[Opening Given records section]
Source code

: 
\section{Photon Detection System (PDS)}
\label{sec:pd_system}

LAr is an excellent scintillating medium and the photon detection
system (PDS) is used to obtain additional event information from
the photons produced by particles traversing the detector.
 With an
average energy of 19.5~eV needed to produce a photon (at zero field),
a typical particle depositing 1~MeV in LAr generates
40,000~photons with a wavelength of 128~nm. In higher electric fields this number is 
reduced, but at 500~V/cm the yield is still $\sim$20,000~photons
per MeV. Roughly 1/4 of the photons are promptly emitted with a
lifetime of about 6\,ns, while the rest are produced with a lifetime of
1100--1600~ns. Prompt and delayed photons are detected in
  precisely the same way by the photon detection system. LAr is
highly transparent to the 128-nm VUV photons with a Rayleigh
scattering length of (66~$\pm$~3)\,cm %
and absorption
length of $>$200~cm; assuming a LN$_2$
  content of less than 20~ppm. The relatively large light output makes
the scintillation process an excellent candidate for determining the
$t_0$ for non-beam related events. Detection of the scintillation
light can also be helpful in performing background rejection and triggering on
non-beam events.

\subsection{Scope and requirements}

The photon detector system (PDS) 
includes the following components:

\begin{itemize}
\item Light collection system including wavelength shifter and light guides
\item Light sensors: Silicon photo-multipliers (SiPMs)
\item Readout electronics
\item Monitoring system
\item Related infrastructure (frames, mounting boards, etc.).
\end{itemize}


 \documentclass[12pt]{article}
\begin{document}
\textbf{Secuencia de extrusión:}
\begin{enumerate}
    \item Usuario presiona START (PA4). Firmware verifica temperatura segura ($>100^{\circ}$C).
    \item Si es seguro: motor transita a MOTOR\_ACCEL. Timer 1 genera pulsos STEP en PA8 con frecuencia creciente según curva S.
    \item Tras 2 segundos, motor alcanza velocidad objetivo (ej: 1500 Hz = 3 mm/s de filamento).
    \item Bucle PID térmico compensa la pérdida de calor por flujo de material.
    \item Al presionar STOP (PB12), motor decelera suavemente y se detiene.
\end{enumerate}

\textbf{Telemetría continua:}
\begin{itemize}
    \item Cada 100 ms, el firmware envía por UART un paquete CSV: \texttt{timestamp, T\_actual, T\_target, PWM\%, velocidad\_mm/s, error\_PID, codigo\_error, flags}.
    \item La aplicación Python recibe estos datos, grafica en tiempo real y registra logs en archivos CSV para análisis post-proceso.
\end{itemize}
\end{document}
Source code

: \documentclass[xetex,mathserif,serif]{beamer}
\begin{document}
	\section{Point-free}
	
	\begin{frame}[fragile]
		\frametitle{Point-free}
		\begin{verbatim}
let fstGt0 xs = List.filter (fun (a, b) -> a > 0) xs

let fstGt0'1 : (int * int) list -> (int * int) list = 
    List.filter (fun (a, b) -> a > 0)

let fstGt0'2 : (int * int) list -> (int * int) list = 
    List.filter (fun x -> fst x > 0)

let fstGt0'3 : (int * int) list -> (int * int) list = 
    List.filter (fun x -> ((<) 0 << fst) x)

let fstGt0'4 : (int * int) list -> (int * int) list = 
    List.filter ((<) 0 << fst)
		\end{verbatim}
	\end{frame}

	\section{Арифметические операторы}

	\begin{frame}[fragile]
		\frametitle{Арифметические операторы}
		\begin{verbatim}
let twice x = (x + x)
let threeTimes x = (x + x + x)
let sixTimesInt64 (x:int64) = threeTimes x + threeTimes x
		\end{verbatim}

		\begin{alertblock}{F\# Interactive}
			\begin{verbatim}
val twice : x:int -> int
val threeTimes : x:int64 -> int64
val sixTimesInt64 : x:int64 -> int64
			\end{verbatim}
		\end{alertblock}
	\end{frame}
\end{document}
[Closing Given records section]
Exercise
Reproduce all of the entries word for word.

Answer section
Source code

: 
\section{Photon Detection System (PDS)}
\label{sec:pd_system}

LAr is an excellent scintillating medium and the photon detection
system (PDS) is used to obtain additional event information from
the photons produced by particles traversing the detector.
 With an
average energy of 19.5~eV needed to produce a photon (at zero field),
a typical particle depositing 1~MeV in LAr generates
40,000~photons with a wavelength of 128~nm. In higher electric fields this number is 
reduced, but at 500~V/cm the yield is still $\sim$20,000~photons
per MeV. Roughly 1/4 of the photons are promptly emitted with a
lifetime of about 6\,ns, while the rest are produced with a lifetime of
1100--1600~ns. Prompt and delayed photons are detected in
  precisely the same way by the photon detection system. LAr is
highly transparent to the 128-nm VUV photons with a Rayleigh
scattering length of (66~$\pm$~3)\,cm %
and absorption
length of $>$200~cm; assuming a LN$_2$
  content of less than 20~ppm. The relatively large light output makes
the scintillation process an excellent candidate for determining the
$t_0$ for non-beam related events. Detection of the scintillation
light can also be helpful in performing background rejection and triggering on
non-beam events.

\subsection{Scope and requirements}

The photon detector system (PDS) 
includes the following components:

\begin{itemize}
\item Light collection system including wavelength shifter and light guides
\item Light sensors: Silicon photo-multipliers (SiPMs)
\item Readout electronics
\item Monitoring system
\item Related infrastructure (frames, mounting boards, etc.).
\end{itemize}


 \documentclass[12pt]{article}
\begin{document}
\textbf{Secuencia de extrusión:}
\begin{enumerate}
    \item Usuario presiona START (PA4). Firmware verifica temperatura segura ($>100^{\circ}$C).
    \item Si es seguro: motor transita a MOTOR\_ACCEL. Timer 1 genera pulsos STEP en PA8 con frecuencia creciente según curva S.
    \item Tras 2 segundos, motor alcanza velocidad objetivo (ej: 1500 Hz = 3 mm/s de filamento).
    \item Bucle PID térmico compensa la pérdida de calor por flujo de material.
    \item Al presionar STOP (PB12), motor decelera suavemente y se detiene.
\end{enumerate}

\textbf{Telemetría continua:}
\begin{itemize}
    \item Cada 100 ms, el firmware envía por UART un paquete CSV: \texttt{timestamp, T\_actual, T\_target, PWM\%, velocidad\_mm/s, error\_PID, codigo\_error, flags}.
    \item La aplicación Python recibe estos datos, grafica en tiempo real y registra logs en archivos CSV para análisis post-proceso.
\end{itemize}
\end{document}
Source code

: \documentclass[xetex,mathserif,serif]{beamer}
\begin{document}
	\section{Point-free}
	
	\begin{frame}[fragile]
		\frametitle{Point-free}
		\begin{verbatim}
let fstGt0 xs = List.filter (fun (a, b) -> a > 0) xs

let fstGt0'1 : (int * int) list -> (int * int) list = 
    List.filter (fun (a, b) -> a > 0)

let fstGt0'2 : (int * int) list -> (int * int) list = 
    List.filter (fun x -> fst x > 0)

let fstGt0'3 : (int * int) list -> (int * int) list = 
    List.filter (fun x -> ((<) 0 << fst) x)

let fstGt0'4 : (int * int) list -> (int * int) list = 
    List.filter ((<) 0 << fst)
		\end{verbatim}
	\end{frame}

	\section{Арифметические операторы}

	\begin{frame}[fragile]
		\frametitle{Арифметические операторы}
		\begin{verbatim}
let twice x = (x + x)
let threeTimes x = (x + x + x)
let sixTimesInt64 (x:int64) = threeTimes x + threeTimes x
		\end{verbatim}

		\begin{alertblock}{F\# Interactive}
			\begin{verbatim}
val twice : x:int -> int
val threeTimes : x:int64 -> int64
val sixTimesInt64 : x:int64 -> int64
			\end{verbatim}
		\end{alertblock}
	\end{frame}
\end{document}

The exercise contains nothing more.